An armed man walks through the village of Bakin Kogi, in Kaduna state, northwest Nigeria, after four people were killed in an attack by suspected Fulani herdsmen in February 2018.

A senior church leader in Nigeria has said that “rumour mongering” was at the heart of last week’s violence in north-western Kaduna state, which killed 55 people, reports Nigeria’s Daily Post.

Following the violence a curfew was imposed. The Catholic Archbishop of Kaduna, Rev. Mathew Ndagoso, urged citizens to refrain from spreading rumours and to avoid fuelling existing tensions in and between communities.

“As members of one nation, we must seek ways of understanding, of building bridges to one another based on a solid foundation of truth,” he said in a statement yesterday.

“Rumour mongering is responsible for the crisis and it is causing more deaths than guns in Kaduna.

“I ask that all reflect on the reality that violence only begets more violence. This suffering has gone on for too long and we beg that it be stopped for the common good.”

Southern Kaduna is part of Nigeria’s Middle Belt, an area that has seen wave after wave of deadly attacks by the nomadic, mainly Muslim Fulani herdsmen on the predominantly Christian farming communities.
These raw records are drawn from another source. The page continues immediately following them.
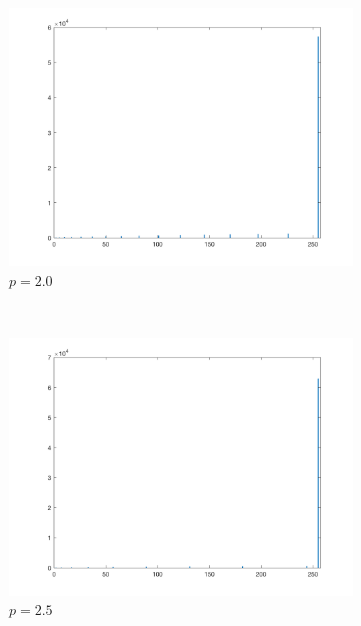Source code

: \documentclass{article}
\begin{document}
\begin{enumerate}[label=(\alph*)]
\begin{figure}[!htb]
        \begin{subfigure}[b]{0.3\textwidth}
            \includegraphics[width=\textwidth]{img/hist_PL20.png}
            \caption{$p = 2.0$}
        \end{subfigure}
        ~
        \begin{subfigure}[b]{0.3\textwidth}
            \includegraphics[width=\textwidth]{img/hist_PL25.png}
            \caption{$p = 2.5$}
        \end{subfigure}
        ~
        \begin{subfigure}[b]{0.3\textwidth}

\end{subfigure}
\end{figure}
\end{enumerate}
\end{document}
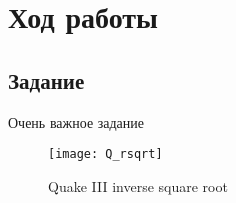 \chapter{Ход работы}

\section{Задание }

Очень важное задание

\begin{figure}[H]
  \centering
  \texttt{[image: Q\_rsqrt]}
  \caption{Quake III inverse square root}
  \label{fig:rsqrt}
\end{figure}

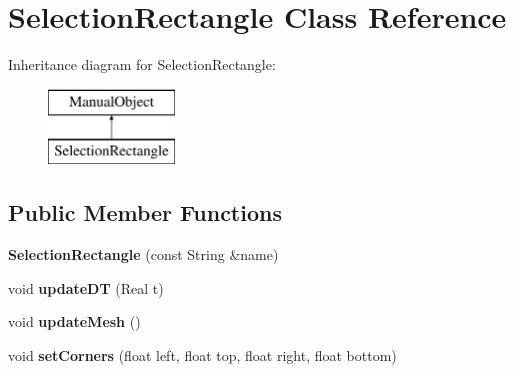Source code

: \hypertarget{class_selection_rectangle}{}\section{Selection\+Rectangle Class Reference}
\label{class_selection_rectangle}
Inheritance diagram for Selection\+Rectangle\+:\begin{figure}[H]
\begin{center}
\leavevmode
\includegraphics[height=2.000000cm]{class_selection_rectangle}
\end{center}
\end{figure}
\subsection*{Public Member Functions}
\begin{DoxyCompactItemize}
\item 
\mbox{\label{class_selection_rectangle_a0f65ff3b042ba0163ab66fad82540420}} 
{\bfseries Selection\+Rectangle} (const String \&name)
\item 
\mbox{\label{class_selection_rectangle_a4b5280eb3512b829c5ef53875e88ffd5}} 
void {\bfseries update\+DT} (Real t)
\item 
\mbox{\label{class_selection_rectangle_a8f772ad503b0801af9831546d2b80199}} 
void {\bfseries update\+Mesh} ()
\item 
\mbox{\label{class_selection_rectangle_a89a4528287559860ed9f2a3e6152f275}} 
void {\bfseries set\+Corners} (float left, float top, float right, float bottom)
\end{DoxyCompactItemize}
In some cases, the Christian communities have reacted by launching deadly attacks of their own, though the death toll has been far greater on the Christian side, according to figures by the Christian charity Open Doors International.
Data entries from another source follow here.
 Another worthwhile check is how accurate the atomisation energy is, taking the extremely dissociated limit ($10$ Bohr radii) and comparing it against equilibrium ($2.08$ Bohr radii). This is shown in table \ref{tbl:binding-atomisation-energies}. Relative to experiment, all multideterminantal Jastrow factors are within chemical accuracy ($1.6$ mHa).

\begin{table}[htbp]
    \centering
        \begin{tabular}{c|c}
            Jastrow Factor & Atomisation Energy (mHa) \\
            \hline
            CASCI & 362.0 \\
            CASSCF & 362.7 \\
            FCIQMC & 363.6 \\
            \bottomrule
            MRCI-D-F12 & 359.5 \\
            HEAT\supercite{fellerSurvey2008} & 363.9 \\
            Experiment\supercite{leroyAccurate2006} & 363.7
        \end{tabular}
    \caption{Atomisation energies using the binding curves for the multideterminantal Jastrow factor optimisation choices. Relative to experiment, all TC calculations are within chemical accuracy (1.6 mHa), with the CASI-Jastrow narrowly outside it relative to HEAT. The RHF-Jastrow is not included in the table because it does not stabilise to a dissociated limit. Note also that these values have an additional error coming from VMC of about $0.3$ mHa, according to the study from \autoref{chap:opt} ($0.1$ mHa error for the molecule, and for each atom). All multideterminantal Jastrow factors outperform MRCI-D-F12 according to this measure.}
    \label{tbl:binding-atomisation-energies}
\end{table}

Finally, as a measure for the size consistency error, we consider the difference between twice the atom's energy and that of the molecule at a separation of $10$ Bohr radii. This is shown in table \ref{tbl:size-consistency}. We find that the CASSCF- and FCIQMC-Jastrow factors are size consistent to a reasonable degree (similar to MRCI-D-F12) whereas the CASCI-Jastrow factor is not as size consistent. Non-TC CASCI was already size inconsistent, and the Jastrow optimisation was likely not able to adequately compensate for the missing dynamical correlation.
Between May 2016 and October 2017, 709 Christians were killed, 130 injured and 3,500 lost their homes in southern Kaduna, according to a report published by the charity in January. At the same time, 16 Muslims were killed and 220 lost their homes, the charity said.

A report published in July by the International Crisis Group said the conflict had become the country’s gravest security challenge, claiming six times more lives than the Boko Haram insurgency.